(Material to process Opens)
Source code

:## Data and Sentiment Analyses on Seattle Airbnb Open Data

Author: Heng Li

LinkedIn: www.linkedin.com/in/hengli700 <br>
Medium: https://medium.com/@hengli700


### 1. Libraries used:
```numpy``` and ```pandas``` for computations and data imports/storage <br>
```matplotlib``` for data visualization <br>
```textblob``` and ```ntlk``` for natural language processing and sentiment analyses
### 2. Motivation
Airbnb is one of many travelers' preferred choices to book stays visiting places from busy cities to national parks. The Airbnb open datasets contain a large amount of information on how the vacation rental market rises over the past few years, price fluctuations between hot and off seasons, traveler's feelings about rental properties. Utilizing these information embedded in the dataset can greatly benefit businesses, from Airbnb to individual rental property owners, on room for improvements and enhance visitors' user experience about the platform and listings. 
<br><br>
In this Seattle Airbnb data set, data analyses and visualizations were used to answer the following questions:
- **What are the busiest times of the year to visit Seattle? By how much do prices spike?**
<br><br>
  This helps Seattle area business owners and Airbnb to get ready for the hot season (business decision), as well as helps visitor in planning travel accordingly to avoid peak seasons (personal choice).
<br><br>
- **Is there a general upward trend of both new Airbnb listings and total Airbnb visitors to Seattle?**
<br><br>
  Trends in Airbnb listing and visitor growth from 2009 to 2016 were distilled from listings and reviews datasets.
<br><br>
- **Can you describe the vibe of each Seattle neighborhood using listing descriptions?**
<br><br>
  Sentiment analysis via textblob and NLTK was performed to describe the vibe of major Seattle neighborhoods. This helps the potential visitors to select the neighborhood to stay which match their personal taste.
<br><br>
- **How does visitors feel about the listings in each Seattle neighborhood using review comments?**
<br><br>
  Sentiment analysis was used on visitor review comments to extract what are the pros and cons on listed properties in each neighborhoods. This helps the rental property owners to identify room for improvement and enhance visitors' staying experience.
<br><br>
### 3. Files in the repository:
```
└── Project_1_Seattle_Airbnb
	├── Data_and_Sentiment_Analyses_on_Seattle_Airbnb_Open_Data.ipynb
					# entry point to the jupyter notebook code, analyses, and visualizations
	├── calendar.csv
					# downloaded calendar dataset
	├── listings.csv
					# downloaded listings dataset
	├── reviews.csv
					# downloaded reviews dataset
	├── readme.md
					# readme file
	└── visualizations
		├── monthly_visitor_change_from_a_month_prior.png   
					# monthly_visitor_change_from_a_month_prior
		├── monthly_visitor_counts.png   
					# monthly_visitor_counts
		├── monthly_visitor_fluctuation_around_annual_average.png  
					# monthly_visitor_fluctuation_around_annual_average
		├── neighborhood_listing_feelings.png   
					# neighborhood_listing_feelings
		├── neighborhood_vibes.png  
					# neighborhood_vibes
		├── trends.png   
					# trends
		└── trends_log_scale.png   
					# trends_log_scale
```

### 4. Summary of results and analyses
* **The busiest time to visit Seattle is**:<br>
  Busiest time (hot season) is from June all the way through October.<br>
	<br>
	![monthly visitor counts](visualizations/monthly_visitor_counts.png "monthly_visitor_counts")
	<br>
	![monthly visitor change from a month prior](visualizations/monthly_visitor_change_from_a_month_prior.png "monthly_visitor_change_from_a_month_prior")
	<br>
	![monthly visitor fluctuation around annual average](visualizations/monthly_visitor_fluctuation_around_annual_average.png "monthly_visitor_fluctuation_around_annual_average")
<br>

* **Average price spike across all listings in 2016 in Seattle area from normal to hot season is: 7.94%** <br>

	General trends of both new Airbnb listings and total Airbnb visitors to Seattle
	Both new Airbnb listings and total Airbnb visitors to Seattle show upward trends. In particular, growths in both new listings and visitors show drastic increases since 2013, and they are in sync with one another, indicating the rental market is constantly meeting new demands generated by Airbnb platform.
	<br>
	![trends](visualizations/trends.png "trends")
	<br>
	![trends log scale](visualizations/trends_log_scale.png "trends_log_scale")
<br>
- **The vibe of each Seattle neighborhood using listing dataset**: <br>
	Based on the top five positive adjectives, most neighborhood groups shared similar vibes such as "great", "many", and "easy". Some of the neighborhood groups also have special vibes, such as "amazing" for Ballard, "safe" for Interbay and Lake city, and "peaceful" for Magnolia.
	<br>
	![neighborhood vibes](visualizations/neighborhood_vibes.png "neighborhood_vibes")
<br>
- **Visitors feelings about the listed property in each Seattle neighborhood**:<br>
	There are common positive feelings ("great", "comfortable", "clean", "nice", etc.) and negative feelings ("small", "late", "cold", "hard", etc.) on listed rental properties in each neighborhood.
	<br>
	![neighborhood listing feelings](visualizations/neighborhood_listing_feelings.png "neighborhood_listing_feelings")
(Material to process Closes)
▶ _Your task_: Filter the records above and return every line that holds the word "describe".

▶ _Answer to this problem_:
- **Can you describe the vibe of each Seattle neighborhood using listing descriptions?**
  Sentiment analysis via textblob and NLTK was performed to describe the vibe of major Seattle neighborhoods. This helps the potential visitors to select the neighborhood to stay which match their personal taste.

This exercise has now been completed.